Anti-corruption campaign criticises government refusal to act on arbitration


Hawley: UK should be taking the lead

The government’s refusal to address the risks of corruption infecting arbitration “is a missed opportunity to close a crucial gap that allows UK courts to be a vehicle for money laundering”, a campaign group has argued.

Spotlight on Corruption said several recent major court cases “have shown how vulnerable arbitration can be to abuse by corrupt actors” but published a letter from justice minister Lord Ponsonby in which he rejected its call for amendments to the Arbitration Bill.

The group claimed that “unscrupulous actors exploit confidentiality rules to use arbitration as an unwitting vehicle for corruption”.

During the bill’s second reading last month, Labour peer and former lawyer Lord Hacking raised the issue of corruption, citing the high-profile ruling last November of Mr Justice Robin Knowles, in which he held that an $11bn arbitral award against the Federal Republic of Nigeria was obtained by fraud.

Calling for talks about whether corruption should be addressed by the bill, he cited his experience as an international arbitrator in a number of commodity cases relating to Ukraine and Russia. “Corruption was evident all the time, and we had to be very careful in reaching our decision.”

Amendments that have been mooted would clarify when arbitrators in England and Wales should report corruption allegations or suspicions to law enforcement, and refer disputes involving allegations of corruption to the High Court for directions as to whether the public interest in transparency outweighs the parties’ preference for confidentiality in the proceedings.

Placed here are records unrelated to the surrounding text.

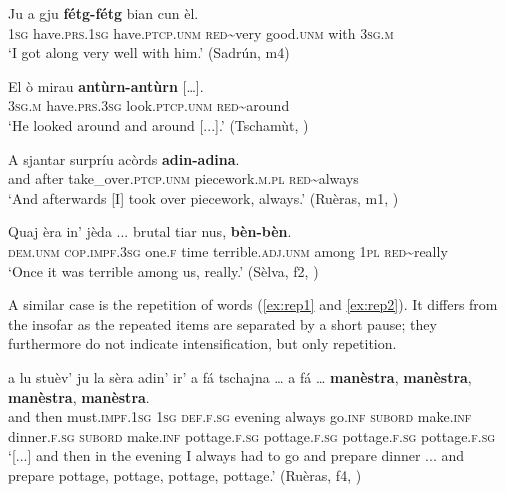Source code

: \ea
\label{ex:redadv1}
\gll  Ju a gju \textbf{fétg-fétg} bian cun èl. \\
\textsc{1sg} have.\textsc{prs.1sg} have.\textsc{ptcp.unm} \textsc{red}\textasciitilde{very} good.\textsc{unm} with \textsc{3sg.m}\\
\glt `I got along very well with him.' (Sadrún, m4)
\z

\ea
\label{ex:redadv2}
\gll El ò mirau \textbf{antùrn-antùrn} […].\\
\textsc{3sg.m} have.\textsc{prs.3sg} look.\textsc{ptcp.unm} \textsc{red}\textasciitilde{around} \\
\glt `He looked around and around [...].' (Tschamùt, \citealt[18]{Büchli1966})
\z

\ea
\label{ex:redadv3}
\gll    A sjantar surpríu acòrds \textbf{adin-adina}.\\
and after take\_over.\textsc{ptcp.unm} piecework.\textsc{m.pl} \textsc{red}\textasciitilde{always} \\
\glt `And afterwards [I] took over piecework, always.' (Ruèras, m1, )
\z

\ea
\label{ex:redadv4}
\gll Quaj èra in’ jèda ... brutal tiar nus, \textbf{bèn-bèn}.   \\
\textsc{dem.unm} \textsc{cop.impf.3sg} one.\textsc{f} time {} terrible.\textsc{adj.unm} among \textsc{1pl} \textsc{red}\textasciitilde{really}\\
\glt `Once it was terrible among us, really.' (Sèlva, f2, )
\z

A similar case is the repetition of words (\ref{ex:rep1} and \ref{ex:rep2}). It differs from the  insofar as the repeated items are separated by a short pause; they furthermore do not indicate intensification, but only repetition.

\ea
\label{ex:rep1}
\gll [...] a lu stuèv’ ju la sèra adin’ ir' a fá tschajna … a fá … \textbf{manèstra}, \textbf{manèstra}, \textbf{manèstra}, \textbf{manèstra}.\\
{} and then must.\textsc{impf.1sg} \textsc{1sg} \textsc{def.f.sg} evening always go.\textsc{inf} \textsc{subord} make.\textsc{inf} dinner.\textsc{f.sg} {} \textsc{subord} make.\textsc{inf} {}  pottage.\textsc{f.sg} pottage.\textsc{f.sg} pottage.\textsc{f.sg} pottage.\textsc{f.sg}\\
\glt `[...] and then in the evening I always had to go and prepare dinner ... and prepare pottage, pottage, pottage, pottage.' (Ruèras, f4, )
\z
 
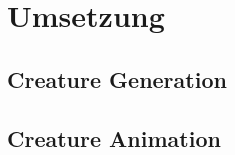 \chapter{Umsetzung}
\label{Technische_Umsetzung}

\section{Creature Generation}


\section{Creature Animation}


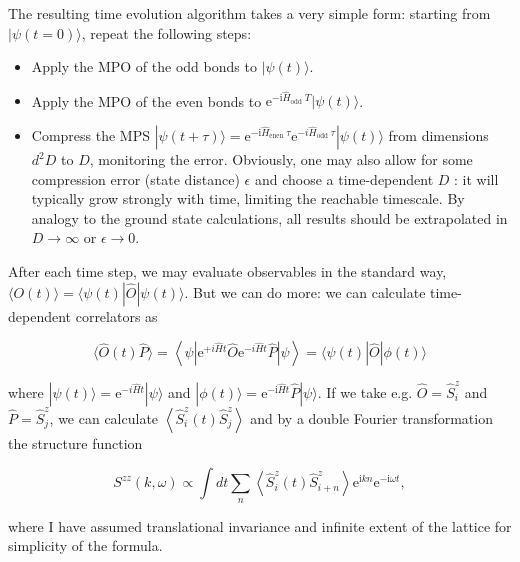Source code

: \documentclass[12pt]{article}
\begin{document}
The resulting time evolution algorithm takes a very simple form: starting from $|\psi(t=0)\rangle$, repeat the following steps:

\begin{itemize}
  \item Apply the MPO of the odd bonds to $|\psi(t)\rangle$.
  \item Apply the MPO of the even bonds to $\mathrm{e}^{-\mathrm{i} \hat{H}_{\text {odd }} T}|\psi(t)\rangle$.
  \item Compress the MPS $|\psi(t+\tau)\rangle=\mathrm{e}^{-\mathrm{i} \hat{H}_{\text {enen }} \tau} \mathrm{e}^{-i \hat{H}_{\text {odd }} \tau}|\psi(t)\rangle$ from dimensions $d^{2} D$ to $D$, monitoring the error. Obviously, one may also allow for some compression error (state distance) $\epsilon$ and choose a time-dependent $D$ : it will typically grow strongly with time, limiting the reachable timescale. By analogy to the ground state calculations, all results should be extrapolated in $D \rightarrow \infty$ or $\epsilon \rightarrow 0$.
\end{itemize}

After each time step, we may evaluate observables in the standard way, $\langle O(t)\rangle=\langle\psi(t)|\hat{O}| \psi(t)\rangle$. But we can do more: we can calculate time-dependent correlators as


\begin{equation*}
\langle\hat{O}(t) \hat{P}\rangle=\left\langle\psi\left|\mathrm{e}^{+i \hat{H} t} \hat{O} \mathrm{e}^{-i \hat{H} t} \hat{P}\right| \psi\right\rangle=\langle\psi(t)|\hat{O}| \phi(t)\rangle \tag{227}
\end{equation*}


where $|\psi(t)\rangle=\mathrm{e}^{-i \hat{H} t}|\psi\rangle$ and $|\phi(t)\rangle=\mathrm{e}^{-\mathrm{i} \hat{H} t} \hat{P}|\psi\rangle$. If we take e.g. $\hat{O}=\hat{S}_{i}^{z}$ and $\hat{P}=\hat{S}_{j}^{z}$, we can calculate $\left\langle\hat{S}_{i}^{z}(t) \hat{S}_{j}^{z}\right\rangle$ and by a double Fourier transformation the structure function


\begin{equation*}
S^{z z}(k, \omega) \propto \int d t \sum_{n}\left\langle\hat{S}_{i}^{z}(t) \hat{S}_{i+n}^{z}\right\rangle \mathrm{e}^{\mathrm{i} k n} \mathrm{e}^{-\mathrm{i} \omega t}, \tag{228}
\end{equation*}


where I have assumed translational invariance and infinite extent of the lattice for simplicity of the formula.
\end{document}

Lord Ponsonby cautioned in the debate that “we do not want anything that will hold up the current bill” and in his letter to Spotlight on Corruption argued that “arbitral bodies have ethics, experience, good standing and professional conduct requirements in place for their members, rules and procedures that provide for duties of fairness and impartiality, as well as training, guidelines, and support with responding to allegations of corruption”.

He added that case management policies and procedures “also provide mitigations against corruption, including through ‘red flags analysis’ as well as compliance with existing requirements under domestic legislation and directives”.

Lord Ponsonby said the previous government wrote to leading arbitral institutions to see their views – the Chartered Institute of Arbitrators, the International Chamber of Commerce, the London Court of International Arbitration, the London Maritime Arbitrators Association and the Grain and Feed Trade Association, in addition to Law Society and the Bar Council.

“None of those institutions contacted supported amending the Arbitration Bill on this issue of strengthening anti-corruption.

“In addition, concerns were raised that an attempt to find a ‘one-size-fits-all’ approach could risk reducing this jurisdiction’s appeal. Nigeria v P&ID was a highly unusual case, where the High Court effectively performed its proper role in setting aside the award.”

The minister said the new government’s position was that no amendment should be made to the bill, as “the Arbitration Act 1996 and the common law already provides a nuanced and flexible approach to deal with corrupt conduct”.

The government agreed with the Law Commission’s conclusions “that a statutory rule in favour of either confidentiality or transparency in arbitration would likely not be sufficiently comprehensive, nuanced or future-proofed, and the debate in the sector internationally should be allowed to further develop.

“It may also be inappropriate for English law to determine the choice of privacy for other states in their arbitrations.”

Susan Hawley, executive director of Spotlight on Corruption, observed that “consulting arbitral institutions about whether they need more rules to tackle corruption is rather like consulting the foxes about who should be in charge of the henhouse”.

The comments of Robin Knowles J showed that he “certainly didn’t think that the case was a one off”, she noted.

Rather than wait for international developments – such as the International Chamber of Commerce’s anti-corruption task force, which is expected to report and publish guidance by the end of 2025 – Ms Hawley said the UK “should be leading the charge internationally to tackle the risks of dirty money in arbitration”.

She concluded: “Corruption in UK arbitral cases ultimately undermines the UK’s credibility as a centre for arbitration.

“The government would do well to be proactive in strengthening safeguards against corruption in arbitral proceedings and repairing reputational damage following the P&ID case, rather than waiting to see what happens elsewhere.”